Около деревни он был настороже не только из-за возможной встречи с местной шпаной. Прошлым летом он видел здесь девочку. Она собирала с матерью ягоды: на пригорках росла мелкая земляника, в траве — крупная, уже перезревшая. Девочка губами снимала ягоды с сорванного стебелька. Подобравшись незаметно, Семён лёг в траву, чтобы послушать их разговоры. Женщина рассказывала девочке о том, что её отца должны вот-вот наградить за службу, и поэтому она надеется, что они скоро «переедут на повышение».

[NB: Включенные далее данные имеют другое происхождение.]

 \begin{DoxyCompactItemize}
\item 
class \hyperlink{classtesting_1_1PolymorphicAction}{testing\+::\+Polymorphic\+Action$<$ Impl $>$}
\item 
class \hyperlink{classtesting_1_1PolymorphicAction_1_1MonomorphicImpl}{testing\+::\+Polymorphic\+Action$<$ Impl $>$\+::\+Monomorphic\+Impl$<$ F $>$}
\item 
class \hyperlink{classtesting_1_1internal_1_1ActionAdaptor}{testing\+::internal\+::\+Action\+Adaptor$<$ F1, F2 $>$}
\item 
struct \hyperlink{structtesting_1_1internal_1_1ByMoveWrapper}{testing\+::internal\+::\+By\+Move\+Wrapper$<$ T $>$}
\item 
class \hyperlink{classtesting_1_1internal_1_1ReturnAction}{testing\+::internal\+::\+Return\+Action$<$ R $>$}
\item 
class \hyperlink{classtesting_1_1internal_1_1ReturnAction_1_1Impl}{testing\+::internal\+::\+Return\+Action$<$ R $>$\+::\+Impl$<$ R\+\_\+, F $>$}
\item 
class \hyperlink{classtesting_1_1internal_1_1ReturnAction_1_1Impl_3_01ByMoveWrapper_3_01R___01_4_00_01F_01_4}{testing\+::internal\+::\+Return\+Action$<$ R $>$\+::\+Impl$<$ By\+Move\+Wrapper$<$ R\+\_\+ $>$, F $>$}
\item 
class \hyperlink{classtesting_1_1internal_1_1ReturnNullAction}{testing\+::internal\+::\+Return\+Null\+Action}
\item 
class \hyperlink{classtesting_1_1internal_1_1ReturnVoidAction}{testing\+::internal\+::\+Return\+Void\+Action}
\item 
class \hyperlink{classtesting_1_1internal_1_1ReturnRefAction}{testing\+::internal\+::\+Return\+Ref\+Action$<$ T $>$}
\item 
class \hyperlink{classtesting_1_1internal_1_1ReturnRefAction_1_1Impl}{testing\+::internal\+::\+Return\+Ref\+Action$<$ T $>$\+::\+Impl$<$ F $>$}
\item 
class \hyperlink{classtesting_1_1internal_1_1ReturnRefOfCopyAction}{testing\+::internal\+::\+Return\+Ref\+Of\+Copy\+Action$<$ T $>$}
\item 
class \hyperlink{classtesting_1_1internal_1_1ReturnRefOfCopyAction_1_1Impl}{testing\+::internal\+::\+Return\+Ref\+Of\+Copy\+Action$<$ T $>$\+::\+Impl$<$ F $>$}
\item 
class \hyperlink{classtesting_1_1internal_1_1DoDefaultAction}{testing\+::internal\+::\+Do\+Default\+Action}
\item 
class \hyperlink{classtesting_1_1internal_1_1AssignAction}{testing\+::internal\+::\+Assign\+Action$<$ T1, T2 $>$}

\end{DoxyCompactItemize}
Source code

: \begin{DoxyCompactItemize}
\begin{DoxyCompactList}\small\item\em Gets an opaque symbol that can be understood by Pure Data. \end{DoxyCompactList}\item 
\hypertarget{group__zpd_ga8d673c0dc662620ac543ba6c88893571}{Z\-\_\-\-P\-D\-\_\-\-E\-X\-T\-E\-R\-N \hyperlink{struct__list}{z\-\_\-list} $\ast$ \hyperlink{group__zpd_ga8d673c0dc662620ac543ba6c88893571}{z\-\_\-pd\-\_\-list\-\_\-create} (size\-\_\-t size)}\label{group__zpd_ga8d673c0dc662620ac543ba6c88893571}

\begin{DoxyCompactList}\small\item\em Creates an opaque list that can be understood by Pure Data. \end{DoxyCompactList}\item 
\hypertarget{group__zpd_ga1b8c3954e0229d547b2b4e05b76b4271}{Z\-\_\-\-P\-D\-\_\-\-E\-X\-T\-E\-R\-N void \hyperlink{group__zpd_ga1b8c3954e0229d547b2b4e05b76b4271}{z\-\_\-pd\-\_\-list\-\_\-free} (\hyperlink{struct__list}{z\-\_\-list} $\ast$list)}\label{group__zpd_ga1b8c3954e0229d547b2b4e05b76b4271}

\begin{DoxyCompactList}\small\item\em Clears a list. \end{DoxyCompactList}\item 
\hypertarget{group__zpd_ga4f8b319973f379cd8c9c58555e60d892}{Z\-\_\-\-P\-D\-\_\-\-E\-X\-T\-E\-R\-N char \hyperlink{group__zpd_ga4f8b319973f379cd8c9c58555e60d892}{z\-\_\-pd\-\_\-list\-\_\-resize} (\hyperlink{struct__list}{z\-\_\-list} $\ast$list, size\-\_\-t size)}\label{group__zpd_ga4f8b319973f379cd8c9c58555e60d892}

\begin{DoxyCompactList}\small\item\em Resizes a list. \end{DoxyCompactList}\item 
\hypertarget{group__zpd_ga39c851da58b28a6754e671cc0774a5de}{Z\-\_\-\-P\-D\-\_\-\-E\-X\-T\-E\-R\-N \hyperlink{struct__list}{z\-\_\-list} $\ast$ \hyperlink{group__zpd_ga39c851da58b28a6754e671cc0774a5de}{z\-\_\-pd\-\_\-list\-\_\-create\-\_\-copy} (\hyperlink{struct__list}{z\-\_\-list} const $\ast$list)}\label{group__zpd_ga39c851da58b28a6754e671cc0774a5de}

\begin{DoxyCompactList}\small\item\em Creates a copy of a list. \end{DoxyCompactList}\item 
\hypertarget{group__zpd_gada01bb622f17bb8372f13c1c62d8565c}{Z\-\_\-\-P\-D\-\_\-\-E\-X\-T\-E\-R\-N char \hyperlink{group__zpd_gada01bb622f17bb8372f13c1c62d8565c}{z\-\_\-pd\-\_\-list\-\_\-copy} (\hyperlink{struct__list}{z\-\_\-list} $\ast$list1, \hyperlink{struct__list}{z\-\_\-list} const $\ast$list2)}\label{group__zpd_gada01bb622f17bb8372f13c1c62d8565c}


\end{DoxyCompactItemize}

Семён обожал подслушивать, подглядывать чужие жизни. Окна первых этажей на их улице изучались им досконально. Горшки с алоэ, «декабристом», «чудо-деревом», неподвижная кошка, ажурные стенные часы, виднеющийся угол аквариума, в котором всплывали пузырьки и гуппи полоскали обгрызенные хвосты; репродукции «Незнакомки», «Трёх богатырей», «Не ждали»; сугробы ваты между рамами зимой и песни Робертино Лоретти из-за шевелящихся занавесок летом, — всё это лишь малая часть того, что поглощалось его любопытством, когда он выходил вечером на охоту. Если они с матерью ехали в поезде дальнего следования, он обходил все купе подряд, предлагая пассажирам сыграть в шахматы. Он надеялся, что за игрой у него будет возможность расспросить их, где они работают и как живут.

И тут мать с дочкой наткнулись на него в траве.

— Тьфу ты, вот напугал-то, малахольный, — оправляя платье, вернулась к своему бидончику женщина, после того как он привстал из травы. — Фу, думала — мёртвый лежит. Женщина перевела дух. Девочка всё ещё сидела, раскрыв рот от неожиданности. Слово за слово, и женщина попросила Семёна собрать ягоды для них, в их бидон. Он согласился, и они многое рассказали ему об их жизни здесь, в деревне. Едва только донышко кружки покрывалось ягодами, Семён подходил и ссыпал ягоды в бидончик, чтобы ещё и ещё раз взглянуть на девочку: на её косу, длинную шею, ключицу, открывшуюся под слетевшей лямкой сарафана. Прощаясь, он сказал, что если им охота по грибы или набрать лещины, молочной ещё, то завтра утром они смогут его найти в роще.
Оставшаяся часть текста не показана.